Problem details
A single number is the answer here: the count of lines in the data below that include the word "value".

-- Opening Marker --

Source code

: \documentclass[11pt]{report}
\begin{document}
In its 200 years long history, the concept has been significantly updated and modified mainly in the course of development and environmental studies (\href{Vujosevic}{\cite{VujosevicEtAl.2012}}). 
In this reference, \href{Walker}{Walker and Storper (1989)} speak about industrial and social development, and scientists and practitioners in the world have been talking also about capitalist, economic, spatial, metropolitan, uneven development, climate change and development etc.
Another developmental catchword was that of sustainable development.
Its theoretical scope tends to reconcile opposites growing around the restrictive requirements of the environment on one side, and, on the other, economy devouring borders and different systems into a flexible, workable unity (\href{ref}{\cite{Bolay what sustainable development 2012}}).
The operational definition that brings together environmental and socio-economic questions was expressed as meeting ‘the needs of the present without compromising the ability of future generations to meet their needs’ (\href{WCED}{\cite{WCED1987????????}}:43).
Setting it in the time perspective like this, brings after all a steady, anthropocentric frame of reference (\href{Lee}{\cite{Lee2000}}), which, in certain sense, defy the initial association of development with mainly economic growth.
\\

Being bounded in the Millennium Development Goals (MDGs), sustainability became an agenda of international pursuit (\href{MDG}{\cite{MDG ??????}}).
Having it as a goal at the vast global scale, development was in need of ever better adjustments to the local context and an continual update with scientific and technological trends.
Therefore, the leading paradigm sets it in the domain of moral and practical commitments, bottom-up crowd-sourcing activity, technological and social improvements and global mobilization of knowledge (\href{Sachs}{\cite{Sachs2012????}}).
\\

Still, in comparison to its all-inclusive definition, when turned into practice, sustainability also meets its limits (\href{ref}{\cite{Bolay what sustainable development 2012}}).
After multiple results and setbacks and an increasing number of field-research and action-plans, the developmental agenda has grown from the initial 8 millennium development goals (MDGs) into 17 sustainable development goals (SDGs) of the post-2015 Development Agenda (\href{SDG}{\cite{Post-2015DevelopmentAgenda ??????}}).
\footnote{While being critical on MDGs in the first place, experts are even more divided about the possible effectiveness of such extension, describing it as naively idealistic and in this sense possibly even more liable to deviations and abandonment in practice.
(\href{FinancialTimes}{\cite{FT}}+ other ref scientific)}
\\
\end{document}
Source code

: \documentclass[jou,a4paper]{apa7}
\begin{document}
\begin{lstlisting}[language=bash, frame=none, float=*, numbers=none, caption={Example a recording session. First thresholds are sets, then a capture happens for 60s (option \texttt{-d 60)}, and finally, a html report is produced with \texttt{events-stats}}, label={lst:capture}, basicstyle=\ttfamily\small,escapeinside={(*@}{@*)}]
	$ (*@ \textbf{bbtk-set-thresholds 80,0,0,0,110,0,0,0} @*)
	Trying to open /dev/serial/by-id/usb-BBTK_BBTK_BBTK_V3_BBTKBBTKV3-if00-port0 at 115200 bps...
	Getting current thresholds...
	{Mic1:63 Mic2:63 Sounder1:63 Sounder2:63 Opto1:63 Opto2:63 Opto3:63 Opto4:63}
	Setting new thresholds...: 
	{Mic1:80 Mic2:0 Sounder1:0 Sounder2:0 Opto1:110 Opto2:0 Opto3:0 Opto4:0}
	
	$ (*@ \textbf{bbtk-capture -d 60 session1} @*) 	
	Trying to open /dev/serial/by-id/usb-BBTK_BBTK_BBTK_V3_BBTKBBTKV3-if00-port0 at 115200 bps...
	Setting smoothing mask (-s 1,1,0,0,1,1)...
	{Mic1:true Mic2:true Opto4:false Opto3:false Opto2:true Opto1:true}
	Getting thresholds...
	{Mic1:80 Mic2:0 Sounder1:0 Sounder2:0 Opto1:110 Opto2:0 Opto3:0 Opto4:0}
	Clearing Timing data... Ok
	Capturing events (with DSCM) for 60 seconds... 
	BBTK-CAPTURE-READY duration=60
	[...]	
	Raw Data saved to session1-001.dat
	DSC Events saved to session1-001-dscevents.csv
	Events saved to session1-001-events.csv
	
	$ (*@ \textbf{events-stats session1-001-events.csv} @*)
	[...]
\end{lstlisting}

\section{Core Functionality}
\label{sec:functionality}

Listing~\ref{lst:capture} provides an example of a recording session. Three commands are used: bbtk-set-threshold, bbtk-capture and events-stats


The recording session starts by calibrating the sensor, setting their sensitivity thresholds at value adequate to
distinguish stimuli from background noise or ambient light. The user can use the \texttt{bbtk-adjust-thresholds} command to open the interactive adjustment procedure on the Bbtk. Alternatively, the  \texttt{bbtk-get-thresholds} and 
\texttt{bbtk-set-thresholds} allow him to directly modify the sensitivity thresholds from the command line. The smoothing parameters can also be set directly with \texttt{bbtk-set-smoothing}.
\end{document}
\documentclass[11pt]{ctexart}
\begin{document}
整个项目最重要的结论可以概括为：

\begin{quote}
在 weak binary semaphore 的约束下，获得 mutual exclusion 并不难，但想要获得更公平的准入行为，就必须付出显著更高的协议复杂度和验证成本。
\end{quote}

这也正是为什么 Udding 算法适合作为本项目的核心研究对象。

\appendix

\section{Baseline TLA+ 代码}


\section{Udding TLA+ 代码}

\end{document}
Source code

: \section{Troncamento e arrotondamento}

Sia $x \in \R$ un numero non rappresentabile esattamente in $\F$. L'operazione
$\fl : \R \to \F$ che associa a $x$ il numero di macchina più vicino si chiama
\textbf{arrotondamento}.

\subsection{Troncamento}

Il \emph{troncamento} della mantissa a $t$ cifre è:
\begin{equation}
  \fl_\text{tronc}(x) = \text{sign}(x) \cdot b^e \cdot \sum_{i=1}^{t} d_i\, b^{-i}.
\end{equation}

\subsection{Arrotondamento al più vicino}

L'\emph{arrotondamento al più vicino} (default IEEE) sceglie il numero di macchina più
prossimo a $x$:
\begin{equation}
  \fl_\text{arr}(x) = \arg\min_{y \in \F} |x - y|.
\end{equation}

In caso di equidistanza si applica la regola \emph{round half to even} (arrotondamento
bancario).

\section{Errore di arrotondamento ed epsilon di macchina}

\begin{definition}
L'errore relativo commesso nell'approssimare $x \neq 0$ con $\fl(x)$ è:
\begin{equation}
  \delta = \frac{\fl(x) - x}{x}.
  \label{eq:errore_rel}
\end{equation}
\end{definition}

-- Closing Marker --
-- Opening Marker --

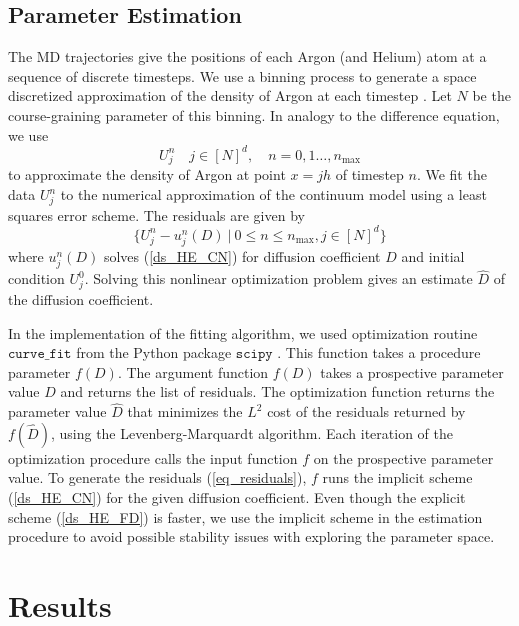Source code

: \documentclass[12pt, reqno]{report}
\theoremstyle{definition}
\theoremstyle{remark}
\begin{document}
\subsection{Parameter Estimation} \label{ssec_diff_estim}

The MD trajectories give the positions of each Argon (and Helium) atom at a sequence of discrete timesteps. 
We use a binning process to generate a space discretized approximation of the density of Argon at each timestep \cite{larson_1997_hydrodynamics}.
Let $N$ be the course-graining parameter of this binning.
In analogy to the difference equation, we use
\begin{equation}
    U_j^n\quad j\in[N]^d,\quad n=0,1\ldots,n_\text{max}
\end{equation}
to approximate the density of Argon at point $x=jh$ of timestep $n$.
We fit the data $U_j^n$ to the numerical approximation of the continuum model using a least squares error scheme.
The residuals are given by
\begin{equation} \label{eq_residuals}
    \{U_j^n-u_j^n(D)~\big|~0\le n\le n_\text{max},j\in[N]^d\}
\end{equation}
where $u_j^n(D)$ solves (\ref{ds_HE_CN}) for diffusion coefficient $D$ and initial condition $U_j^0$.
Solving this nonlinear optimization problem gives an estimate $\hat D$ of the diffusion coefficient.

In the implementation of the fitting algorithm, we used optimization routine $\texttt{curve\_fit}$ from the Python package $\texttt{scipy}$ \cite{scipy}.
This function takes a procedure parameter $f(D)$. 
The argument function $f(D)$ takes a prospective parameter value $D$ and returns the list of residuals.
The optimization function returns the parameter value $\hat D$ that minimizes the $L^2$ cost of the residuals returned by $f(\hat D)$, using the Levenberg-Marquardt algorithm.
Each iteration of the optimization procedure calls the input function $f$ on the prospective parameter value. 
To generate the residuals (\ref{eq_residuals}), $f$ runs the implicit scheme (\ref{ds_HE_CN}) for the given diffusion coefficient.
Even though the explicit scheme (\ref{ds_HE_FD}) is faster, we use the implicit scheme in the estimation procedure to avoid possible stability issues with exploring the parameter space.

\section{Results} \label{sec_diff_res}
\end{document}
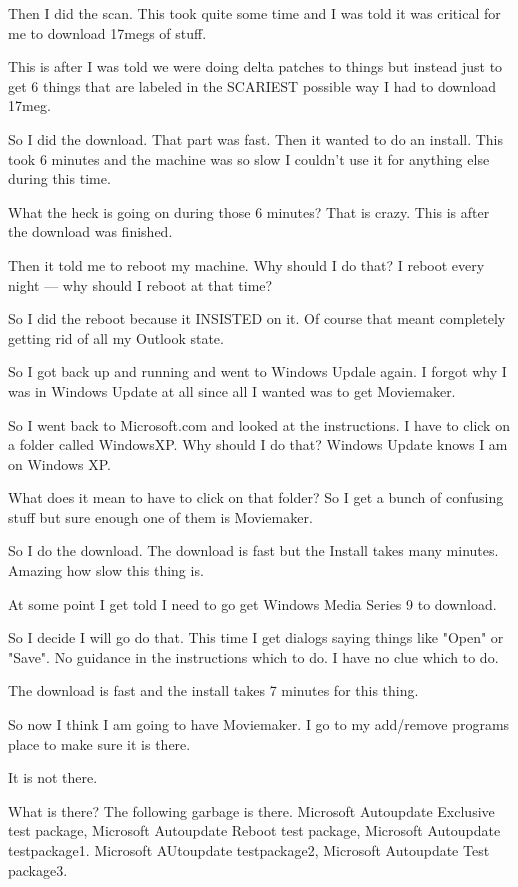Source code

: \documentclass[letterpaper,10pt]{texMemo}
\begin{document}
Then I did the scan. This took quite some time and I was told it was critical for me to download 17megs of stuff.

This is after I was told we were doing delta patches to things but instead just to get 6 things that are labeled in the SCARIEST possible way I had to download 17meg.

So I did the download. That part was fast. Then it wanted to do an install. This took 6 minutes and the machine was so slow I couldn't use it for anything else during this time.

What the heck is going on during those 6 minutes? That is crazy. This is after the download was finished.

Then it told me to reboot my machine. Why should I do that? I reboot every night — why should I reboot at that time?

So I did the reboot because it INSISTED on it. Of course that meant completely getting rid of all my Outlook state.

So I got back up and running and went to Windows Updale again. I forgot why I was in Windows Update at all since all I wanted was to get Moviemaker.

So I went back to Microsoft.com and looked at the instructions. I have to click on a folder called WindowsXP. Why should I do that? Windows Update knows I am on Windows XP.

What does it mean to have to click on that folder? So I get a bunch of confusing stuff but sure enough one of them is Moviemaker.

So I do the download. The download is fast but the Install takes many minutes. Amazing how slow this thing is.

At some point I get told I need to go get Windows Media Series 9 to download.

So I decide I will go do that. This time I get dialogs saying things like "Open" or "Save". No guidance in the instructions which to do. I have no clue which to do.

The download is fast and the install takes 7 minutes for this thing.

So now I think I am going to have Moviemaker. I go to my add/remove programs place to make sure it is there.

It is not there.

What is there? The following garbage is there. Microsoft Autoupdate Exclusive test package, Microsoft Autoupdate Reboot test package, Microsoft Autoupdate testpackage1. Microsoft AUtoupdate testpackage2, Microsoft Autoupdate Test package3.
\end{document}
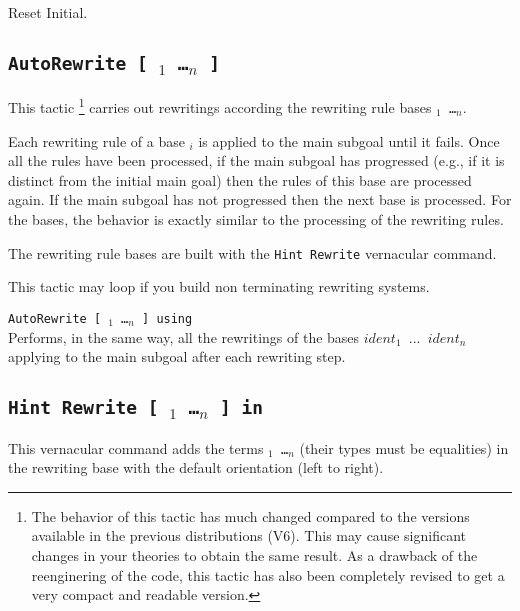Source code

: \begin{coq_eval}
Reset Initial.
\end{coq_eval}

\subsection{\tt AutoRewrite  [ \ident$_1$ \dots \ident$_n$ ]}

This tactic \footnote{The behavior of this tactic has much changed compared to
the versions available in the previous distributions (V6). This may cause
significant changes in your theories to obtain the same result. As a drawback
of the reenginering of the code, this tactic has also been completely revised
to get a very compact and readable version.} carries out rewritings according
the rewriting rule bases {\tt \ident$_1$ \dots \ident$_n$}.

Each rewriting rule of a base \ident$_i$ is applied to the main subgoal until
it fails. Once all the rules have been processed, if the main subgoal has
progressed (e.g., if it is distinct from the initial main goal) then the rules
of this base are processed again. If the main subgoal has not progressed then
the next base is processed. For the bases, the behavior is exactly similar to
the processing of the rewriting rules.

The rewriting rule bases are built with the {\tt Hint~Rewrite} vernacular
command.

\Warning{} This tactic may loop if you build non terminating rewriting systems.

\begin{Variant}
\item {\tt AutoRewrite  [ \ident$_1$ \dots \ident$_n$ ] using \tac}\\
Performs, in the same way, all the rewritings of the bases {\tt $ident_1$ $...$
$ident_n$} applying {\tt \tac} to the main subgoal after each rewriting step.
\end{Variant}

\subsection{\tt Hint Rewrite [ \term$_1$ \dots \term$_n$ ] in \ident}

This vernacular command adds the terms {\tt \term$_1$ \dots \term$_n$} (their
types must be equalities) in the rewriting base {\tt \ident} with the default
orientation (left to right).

-- Closing Marker --
-- Opening Marker --

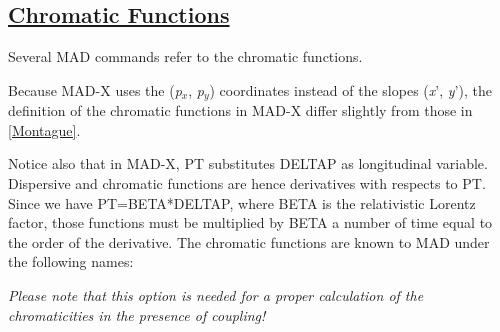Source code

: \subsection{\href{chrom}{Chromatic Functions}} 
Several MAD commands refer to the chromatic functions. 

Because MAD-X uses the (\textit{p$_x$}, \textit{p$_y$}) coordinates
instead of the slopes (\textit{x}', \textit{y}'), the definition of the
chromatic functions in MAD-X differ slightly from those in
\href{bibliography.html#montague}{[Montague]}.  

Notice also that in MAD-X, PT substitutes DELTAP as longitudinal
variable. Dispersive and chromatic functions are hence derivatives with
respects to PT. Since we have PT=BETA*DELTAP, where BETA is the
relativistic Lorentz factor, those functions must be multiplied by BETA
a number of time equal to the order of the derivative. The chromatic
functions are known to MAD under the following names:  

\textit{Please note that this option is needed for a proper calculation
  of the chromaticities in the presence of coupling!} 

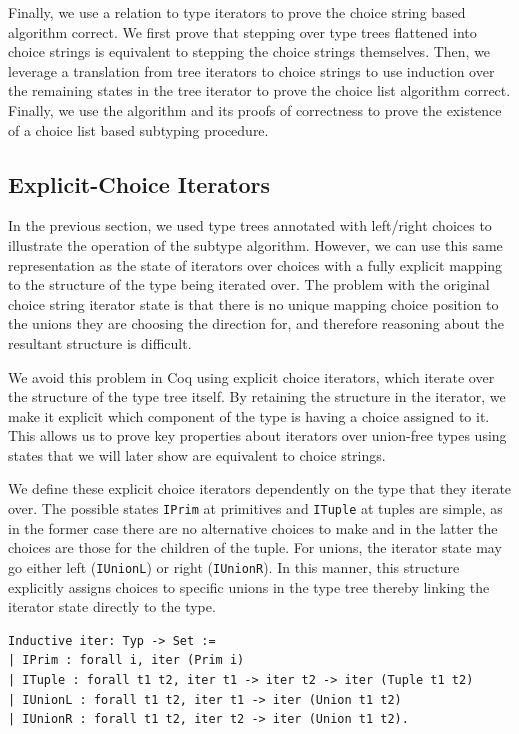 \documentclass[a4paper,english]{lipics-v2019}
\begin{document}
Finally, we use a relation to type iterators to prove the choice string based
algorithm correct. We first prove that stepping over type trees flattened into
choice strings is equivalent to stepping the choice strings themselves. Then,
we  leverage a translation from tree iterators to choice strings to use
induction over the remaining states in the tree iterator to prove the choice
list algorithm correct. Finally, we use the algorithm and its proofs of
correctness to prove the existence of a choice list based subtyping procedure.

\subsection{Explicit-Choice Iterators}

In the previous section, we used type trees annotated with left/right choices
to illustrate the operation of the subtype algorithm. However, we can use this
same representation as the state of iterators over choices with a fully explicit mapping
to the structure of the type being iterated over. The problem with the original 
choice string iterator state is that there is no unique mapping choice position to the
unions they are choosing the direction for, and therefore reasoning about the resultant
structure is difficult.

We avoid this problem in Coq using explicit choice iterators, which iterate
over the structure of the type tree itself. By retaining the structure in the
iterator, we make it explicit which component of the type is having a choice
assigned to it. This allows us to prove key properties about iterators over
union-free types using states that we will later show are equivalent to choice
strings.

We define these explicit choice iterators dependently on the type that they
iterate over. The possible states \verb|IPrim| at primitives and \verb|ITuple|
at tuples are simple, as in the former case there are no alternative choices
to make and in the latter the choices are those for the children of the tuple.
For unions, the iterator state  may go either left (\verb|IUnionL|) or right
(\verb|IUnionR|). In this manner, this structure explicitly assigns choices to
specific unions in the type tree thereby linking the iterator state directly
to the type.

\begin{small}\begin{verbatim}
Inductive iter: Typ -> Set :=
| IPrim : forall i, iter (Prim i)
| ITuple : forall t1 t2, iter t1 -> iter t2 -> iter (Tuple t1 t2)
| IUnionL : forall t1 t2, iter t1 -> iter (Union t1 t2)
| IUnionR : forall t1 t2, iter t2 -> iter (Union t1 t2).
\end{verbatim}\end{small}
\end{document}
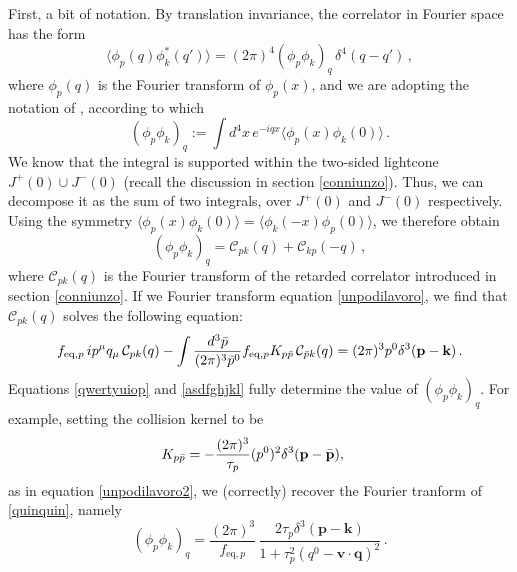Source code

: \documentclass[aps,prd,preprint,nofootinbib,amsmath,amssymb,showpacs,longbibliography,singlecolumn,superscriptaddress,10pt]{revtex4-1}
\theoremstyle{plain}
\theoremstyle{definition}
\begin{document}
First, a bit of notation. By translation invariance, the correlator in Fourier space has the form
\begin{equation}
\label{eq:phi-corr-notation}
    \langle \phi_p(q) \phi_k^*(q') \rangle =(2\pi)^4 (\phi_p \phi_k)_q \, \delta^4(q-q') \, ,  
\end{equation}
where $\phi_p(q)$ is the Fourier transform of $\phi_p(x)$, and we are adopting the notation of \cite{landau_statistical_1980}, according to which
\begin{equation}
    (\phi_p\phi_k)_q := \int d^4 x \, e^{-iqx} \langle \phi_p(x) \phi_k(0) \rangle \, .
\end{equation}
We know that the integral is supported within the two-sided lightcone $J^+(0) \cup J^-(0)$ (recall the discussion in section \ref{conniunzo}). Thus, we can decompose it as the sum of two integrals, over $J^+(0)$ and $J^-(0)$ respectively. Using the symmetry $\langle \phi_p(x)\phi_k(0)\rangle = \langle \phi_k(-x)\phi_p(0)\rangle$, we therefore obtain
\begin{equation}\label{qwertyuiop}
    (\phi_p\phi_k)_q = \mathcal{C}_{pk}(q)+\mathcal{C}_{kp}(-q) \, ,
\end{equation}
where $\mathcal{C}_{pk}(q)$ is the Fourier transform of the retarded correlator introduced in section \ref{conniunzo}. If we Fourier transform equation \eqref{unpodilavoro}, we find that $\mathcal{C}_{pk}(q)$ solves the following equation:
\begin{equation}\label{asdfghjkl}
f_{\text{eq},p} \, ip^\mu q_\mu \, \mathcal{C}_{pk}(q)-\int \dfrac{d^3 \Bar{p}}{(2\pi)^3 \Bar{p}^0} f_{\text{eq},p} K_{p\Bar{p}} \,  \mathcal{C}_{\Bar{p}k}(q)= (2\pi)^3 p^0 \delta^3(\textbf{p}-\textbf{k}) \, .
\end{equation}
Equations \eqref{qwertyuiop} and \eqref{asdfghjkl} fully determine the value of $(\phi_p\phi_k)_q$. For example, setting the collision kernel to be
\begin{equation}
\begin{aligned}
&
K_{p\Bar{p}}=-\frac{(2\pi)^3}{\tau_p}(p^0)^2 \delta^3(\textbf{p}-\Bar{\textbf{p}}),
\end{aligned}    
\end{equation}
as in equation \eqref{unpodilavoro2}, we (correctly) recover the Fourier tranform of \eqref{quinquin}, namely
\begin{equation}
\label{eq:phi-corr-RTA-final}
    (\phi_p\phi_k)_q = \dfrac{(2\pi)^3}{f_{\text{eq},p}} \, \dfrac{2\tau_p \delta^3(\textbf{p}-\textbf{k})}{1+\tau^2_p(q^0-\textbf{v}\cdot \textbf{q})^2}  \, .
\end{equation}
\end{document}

-- Closing Marker --

Exercise response
5